Aim of the exercise >>
Starting with the opening line of the entries below, transcribe each line exactly up to and including the one that has "1.Analyzed cities to"; pictures are not copied.

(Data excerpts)
• • • • • • •

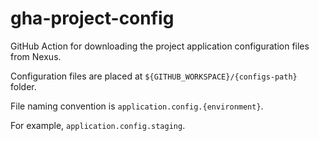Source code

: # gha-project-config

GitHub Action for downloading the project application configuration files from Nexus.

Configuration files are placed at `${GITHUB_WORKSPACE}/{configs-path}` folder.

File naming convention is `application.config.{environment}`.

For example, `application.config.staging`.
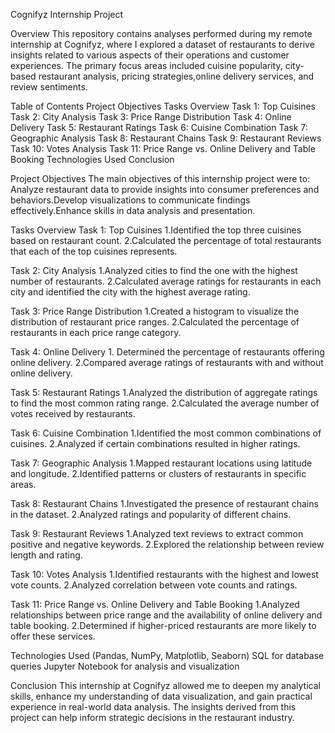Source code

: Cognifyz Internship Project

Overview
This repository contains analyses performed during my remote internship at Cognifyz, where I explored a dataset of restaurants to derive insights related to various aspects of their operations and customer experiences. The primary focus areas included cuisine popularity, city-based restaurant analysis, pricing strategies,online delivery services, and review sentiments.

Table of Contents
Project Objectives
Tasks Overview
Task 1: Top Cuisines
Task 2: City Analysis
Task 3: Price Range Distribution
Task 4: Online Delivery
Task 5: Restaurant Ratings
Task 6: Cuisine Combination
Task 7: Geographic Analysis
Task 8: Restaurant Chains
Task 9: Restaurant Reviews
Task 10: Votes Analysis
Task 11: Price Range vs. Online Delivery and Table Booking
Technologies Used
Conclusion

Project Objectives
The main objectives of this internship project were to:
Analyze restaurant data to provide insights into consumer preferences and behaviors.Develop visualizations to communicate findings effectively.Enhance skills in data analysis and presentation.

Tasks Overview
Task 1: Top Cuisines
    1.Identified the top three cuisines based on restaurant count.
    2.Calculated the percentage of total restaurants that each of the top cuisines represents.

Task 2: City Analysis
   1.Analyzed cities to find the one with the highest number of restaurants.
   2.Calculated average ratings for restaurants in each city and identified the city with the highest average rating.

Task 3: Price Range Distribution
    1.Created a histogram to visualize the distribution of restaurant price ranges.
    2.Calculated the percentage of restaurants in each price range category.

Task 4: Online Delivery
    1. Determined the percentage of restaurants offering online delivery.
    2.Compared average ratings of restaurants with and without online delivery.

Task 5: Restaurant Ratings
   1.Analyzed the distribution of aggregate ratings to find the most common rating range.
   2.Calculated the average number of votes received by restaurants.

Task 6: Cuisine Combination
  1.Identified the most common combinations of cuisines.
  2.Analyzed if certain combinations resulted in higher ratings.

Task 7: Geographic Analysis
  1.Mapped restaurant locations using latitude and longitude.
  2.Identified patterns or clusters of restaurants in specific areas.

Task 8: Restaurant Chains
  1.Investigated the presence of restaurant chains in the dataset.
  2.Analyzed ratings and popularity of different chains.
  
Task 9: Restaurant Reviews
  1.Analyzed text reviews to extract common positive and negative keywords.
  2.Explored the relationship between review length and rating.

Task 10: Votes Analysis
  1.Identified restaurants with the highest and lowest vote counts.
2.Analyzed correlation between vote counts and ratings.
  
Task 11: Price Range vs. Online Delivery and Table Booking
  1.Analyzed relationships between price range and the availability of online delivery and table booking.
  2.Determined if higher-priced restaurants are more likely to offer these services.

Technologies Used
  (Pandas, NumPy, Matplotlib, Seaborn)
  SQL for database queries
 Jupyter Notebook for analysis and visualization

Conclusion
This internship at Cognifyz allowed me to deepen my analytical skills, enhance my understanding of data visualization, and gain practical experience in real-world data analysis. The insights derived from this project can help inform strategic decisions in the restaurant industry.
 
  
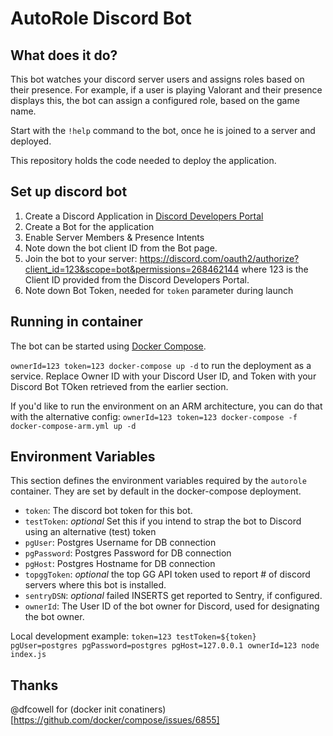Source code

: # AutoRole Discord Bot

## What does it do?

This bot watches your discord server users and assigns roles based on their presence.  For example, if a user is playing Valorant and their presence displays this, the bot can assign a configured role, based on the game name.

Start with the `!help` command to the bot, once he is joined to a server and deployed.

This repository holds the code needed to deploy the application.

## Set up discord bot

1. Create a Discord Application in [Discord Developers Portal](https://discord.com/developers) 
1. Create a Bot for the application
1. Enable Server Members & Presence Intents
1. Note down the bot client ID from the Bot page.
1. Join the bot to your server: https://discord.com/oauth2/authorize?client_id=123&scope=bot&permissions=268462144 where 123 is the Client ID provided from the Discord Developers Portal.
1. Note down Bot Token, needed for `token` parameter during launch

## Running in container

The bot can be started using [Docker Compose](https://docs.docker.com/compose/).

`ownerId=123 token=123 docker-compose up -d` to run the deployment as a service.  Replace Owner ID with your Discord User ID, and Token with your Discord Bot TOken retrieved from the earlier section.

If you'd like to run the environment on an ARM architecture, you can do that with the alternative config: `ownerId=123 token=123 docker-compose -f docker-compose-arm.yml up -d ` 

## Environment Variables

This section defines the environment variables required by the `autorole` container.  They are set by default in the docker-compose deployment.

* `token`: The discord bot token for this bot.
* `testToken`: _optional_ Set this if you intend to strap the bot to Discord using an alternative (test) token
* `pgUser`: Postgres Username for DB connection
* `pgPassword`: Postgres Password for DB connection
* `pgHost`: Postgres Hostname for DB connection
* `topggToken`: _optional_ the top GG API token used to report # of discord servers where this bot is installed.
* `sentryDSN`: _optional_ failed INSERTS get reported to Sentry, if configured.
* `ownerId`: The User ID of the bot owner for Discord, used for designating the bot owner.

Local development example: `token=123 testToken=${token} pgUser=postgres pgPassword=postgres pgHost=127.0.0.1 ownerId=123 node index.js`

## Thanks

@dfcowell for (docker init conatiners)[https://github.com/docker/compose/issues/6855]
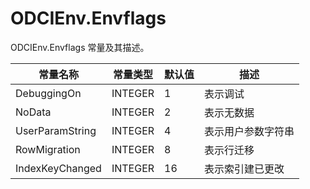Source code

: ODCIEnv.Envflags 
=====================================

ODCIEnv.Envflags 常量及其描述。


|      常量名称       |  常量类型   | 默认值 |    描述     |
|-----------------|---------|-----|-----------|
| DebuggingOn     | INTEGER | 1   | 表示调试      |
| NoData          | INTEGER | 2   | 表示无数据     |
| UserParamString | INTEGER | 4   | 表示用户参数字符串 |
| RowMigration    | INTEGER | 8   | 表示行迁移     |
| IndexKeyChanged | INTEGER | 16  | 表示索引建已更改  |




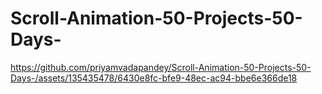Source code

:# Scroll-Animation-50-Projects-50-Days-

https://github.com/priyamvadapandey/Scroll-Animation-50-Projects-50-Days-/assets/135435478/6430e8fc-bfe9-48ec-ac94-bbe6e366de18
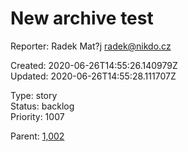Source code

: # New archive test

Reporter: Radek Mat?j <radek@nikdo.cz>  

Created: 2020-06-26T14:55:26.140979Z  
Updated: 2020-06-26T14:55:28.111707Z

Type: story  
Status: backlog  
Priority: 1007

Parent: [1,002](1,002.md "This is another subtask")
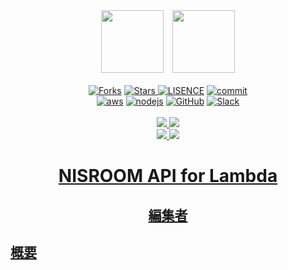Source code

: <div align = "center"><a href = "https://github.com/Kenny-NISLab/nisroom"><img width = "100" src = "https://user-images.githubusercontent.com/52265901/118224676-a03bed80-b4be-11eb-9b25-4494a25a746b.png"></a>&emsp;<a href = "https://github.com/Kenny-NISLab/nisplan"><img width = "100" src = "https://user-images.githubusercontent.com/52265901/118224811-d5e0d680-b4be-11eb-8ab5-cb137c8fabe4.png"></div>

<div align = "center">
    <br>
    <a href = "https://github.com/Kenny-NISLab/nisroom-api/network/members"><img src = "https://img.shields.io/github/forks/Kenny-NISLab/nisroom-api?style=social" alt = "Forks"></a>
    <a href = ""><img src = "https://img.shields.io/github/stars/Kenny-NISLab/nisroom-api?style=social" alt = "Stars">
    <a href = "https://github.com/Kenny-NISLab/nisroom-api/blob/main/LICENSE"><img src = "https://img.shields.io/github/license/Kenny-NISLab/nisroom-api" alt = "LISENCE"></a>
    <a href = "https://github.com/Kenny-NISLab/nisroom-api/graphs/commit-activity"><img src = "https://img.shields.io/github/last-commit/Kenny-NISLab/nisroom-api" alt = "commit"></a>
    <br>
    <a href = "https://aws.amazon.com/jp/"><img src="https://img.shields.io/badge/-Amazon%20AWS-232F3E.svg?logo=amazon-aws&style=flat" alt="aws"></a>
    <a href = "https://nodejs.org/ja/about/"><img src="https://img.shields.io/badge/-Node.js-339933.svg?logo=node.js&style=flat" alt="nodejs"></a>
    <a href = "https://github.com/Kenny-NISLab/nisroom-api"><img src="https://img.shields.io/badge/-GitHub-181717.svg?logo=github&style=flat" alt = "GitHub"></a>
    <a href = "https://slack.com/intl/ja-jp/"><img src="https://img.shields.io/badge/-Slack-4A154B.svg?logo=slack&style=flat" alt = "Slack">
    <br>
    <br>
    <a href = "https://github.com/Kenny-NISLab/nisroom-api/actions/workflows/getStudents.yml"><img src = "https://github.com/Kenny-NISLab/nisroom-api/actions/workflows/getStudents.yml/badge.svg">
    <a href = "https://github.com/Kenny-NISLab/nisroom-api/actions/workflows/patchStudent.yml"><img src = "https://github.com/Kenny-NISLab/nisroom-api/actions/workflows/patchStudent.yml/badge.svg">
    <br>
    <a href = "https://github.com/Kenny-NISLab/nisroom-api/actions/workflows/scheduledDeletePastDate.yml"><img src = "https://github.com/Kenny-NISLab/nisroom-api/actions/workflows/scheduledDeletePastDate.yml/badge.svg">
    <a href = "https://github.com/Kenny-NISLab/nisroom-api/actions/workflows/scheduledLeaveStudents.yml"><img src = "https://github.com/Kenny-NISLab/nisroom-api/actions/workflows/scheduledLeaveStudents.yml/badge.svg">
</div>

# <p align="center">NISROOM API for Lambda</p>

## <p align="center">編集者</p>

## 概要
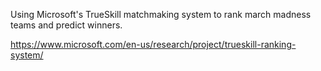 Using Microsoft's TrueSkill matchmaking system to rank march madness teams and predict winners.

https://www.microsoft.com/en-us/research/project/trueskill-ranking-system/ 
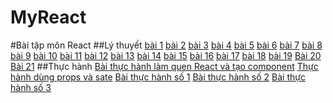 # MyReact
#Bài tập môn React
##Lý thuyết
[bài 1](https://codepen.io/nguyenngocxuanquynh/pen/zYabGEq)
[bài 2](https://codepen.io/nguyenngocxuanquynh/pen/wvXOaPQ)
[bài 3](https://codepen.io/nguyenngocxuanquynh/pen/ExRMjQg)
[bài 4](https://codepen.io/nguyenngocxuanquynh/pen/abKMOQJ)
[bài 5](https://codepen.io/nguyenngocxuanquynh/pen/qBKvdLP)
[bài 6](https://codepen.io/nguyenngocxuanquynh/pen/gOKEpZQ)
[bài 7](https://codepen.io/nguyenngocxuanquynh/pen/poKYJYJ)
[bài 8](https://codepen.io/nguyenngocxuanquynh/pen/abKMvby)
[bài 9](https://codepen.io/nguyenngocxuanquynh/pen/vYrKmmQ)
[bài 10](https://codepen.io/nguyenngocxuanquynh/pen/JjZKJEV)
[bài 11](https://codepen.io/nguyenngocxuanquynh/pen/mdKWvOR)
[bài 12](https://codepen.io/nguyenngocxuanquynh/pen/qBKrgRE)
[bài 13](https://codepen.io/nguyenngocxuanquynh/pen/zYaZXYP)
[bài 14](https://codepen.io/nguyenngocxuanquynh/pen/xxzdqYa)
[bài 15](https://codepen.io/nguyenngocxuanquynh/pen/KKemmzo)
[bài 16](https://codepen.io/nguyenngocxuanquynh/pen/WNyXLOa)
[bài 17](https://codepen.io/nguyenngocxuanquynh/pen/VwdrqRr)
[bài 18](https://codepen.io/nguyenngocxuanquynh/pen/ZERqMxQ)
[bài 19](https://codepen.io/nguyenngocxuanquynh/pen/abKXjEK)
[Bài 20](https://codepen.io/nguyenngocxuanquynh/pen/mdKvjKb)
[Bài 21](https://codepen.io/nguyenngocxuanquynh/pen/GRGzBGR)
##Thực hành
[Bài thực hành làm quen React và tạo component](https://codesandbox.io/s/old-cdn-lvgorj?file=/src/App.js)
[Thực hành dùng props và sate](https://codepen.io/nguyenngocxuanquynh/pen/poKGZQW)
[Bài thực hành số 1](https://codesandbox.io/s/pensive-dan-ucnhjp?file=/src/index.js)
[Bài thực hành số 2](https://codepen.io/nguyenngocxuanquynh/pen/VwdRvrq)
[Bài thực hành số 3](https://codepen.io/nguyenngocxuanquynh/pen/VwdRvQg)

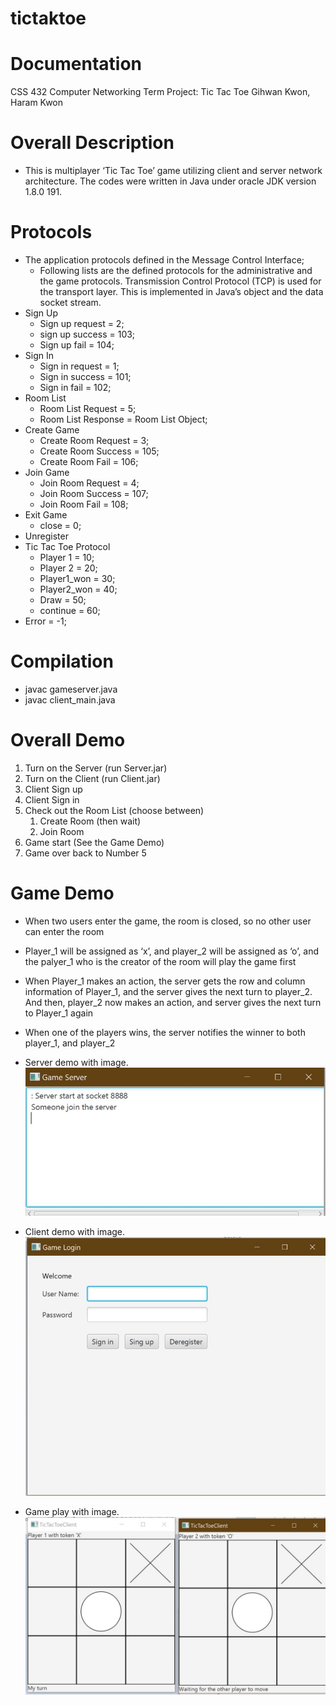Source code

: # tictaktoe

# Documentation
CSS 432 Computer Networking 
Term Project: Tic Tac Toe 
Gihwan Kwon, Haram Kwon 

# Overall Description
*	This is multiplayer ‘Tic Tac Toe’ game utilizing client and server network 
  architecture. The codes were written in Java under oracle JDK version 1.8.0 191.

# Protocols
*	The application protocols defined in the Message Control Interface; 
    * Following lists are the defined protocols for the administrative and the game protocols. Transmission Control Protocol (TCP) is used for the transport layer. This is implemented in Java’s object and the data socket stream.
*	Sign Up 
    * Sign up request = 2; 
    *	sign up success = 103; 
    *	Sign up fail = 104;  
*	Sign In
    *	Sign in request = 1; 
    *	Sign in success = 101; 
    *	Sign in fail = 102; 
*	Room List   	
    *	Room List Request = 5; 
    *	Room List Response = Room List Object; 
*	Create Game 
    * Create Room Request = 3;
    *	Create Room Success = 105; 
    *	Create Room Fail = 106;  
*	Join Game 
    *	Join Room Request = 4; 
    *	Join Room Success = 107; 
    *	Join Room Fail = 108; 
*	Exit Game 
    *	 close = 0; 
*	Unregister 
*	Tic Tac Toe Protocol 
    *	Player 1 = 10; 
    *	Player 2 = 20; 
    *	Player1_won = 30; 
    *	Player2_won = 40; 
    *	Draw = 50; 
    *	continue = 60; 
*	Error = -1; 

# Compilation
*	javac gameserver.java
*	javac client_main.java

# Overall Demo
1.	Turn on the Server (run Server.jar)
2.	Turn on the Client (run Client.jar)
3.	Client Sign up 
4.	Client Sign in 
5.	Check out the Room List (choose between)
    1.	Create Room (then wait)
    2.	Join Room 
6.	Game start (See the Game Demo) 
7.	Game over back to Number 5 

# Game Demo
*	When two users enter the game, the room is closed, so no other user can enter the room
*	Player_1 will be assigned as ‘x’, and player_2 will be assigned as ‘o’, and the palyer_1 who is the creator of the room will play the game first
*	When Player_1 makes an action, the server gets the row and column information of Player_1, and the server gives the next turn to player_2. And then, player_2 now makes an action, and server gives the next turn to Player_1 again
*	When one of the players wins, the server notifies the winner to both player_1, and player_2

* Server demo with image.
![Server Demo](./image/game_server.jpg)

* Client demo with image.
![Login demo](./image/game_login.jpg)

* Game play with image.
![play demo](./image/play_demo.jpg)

• • • • • • •

Reply to the exercise >>
Source code

: # gha-project-config

GitHub Action for downloading the project application configuration files from Nexus.

Configuration files are placed at `${GITHUB_WORKSPACE}/{configs-path}` folder.

File naming convention is `application.config.{environment}`.

For example, `application.config.staging`.
Source code

: Cognifyz Internship Project

Overview
This repository contains analyses performed during my remote internship at Cognifyz, where I explored a dataset of restaurants to derive insights related to various aspects of their operations and customer experiences. The primary focus areas included cuisine popularity, city-based restaurant analysis, pricing strategies,online delivery services, and review sentiments.

Table of Contents
Project Objectives
Tasks Overview
Task 1: Top Cuisines
Task 2: City Analysis
Task 3: Price Range Distribution
Task 4: Online Delivery
Task 5: Restaurant Ratings
Task 6: Cuisine Combination
Task 7: Geographic Analysis
Task 8: Restaurant Chains
Task 9: Restaurant Reviews
Task 10: Votes Analysis
Task 11: Price Range vs. Online Delivery and Table Booking
Technologies Used
Conclusion

Project Objectives
The main objectives of this internship project were to:
Analyze restaurant data to provide insights into consumer preferences and behaviors.Develop visualizations to communicate findings effectively.Enhance skills in data analysis and presentation.

Tasks Overview
Task 1: Top Cuisines
    1.Identified the top three cuisines based on restaurant count.
    2.Calculated the percentage of total restaurants that each of the top cuisines represents.

Task 2: City Analysis
   1.Analyzed cities to find the one with the highest number of restaurants.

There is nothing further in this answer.